API Rate Limiting
Rate limit strategies • Per-entity configuration • Headers • Error handling • Bypass rules • Monitoring
Table of Contents
- Overview
- Rate Limit Strategies
- Configuration
- Rate Limit Headers
- Handling Rate Limits
- Bypass Rules
- Monitoring and Analytics
- Client Implementation
Overview
The API v1 implements intelligent rate limiting to:
- Prevent abuse and ensure fair usage
- Protect infrastructure from overload
- Provide different limits for different authentication types
- Allow bursting for legitimate use cases
Default Limits:
- API Key Authentication: 1,000 requests/hour per key
- Session Authentication: 100 requests/hour per user
- Unauthenticated: 10 requests/hour per IP
Key Features:
- ✅ Per-key/per-user limits (not global)
- ✅ Sliding window algorithm (fair and accurate)
- ✅ Burst allowance (short spikes allowed)
- ✅ Custom limits per entity/endpoint
- ✅ Graceful degradation (not hard failure)
Rate Limit Strategies
1. Sliding Window (Default)
Most accurate and fair approach. Tracks requests in a rolling time window.
How it works:
Time window: 1 hour (3600 seconds)
Limit: 1000 requests
Current time: 15:30:00
Window start: 14:30:00 (1 hour ago)
Count requests in last hour → If < 1000, allow
→ If >= 1000, reject
Advantages:
- ✅ Fair distribution of requests
- ✅ Prevents gaming the system
- ✅ Accurate across window boundaries
Example:
Limit: 1000 req/hour
14:00 - User makes 500 requests
14:30 - User makes 500 requests (total: 1000)
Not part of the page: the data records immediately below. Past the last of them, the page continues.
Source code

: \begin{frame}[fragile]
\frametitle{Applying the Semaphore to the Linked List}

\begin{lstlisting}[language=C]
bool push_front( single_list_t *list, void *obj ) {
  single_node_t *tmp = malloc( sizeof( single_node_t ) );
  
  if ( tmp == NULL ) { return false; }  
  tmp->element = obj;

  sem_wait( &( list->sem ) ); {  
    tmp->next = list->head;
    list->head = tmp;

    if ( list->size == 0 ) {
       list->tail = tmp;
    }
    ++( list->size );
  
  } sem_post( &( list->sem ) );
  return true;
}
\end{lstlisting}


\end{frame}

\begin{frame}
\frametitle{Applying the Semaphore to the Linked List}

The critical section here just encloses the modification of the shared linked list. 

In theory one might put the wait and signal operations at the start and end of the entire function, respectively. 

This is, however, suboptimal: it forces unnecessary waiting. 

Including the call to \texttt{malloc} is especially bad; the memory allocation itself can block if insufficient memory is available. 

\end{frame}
15:00 - User tries to make 1 more request
→ Rejected! (still 1000 in last 60 minutes)
15:01 - Requests from 14:00-14:01 drop off
→ Now 999 in window, 1 request allowed
2. Fixed Window
Simpler but less accurate. Resets at fixed intervals.
How it works:
Window: 14:00:00 - 14:59:59
Limit: 1000 requests
14:59:50 - User makes 1000 requests (at limit)
15:00:00 - Counter resets to 0
15:00:01 - User can make 1000 more requests
Result: 2000 requests in 11 seconds!
Disadvantages:
- ⚠️ Burst abuse at window boundaries
- ⚠️ Unfair distribution
We don't use this strategy due to these issues.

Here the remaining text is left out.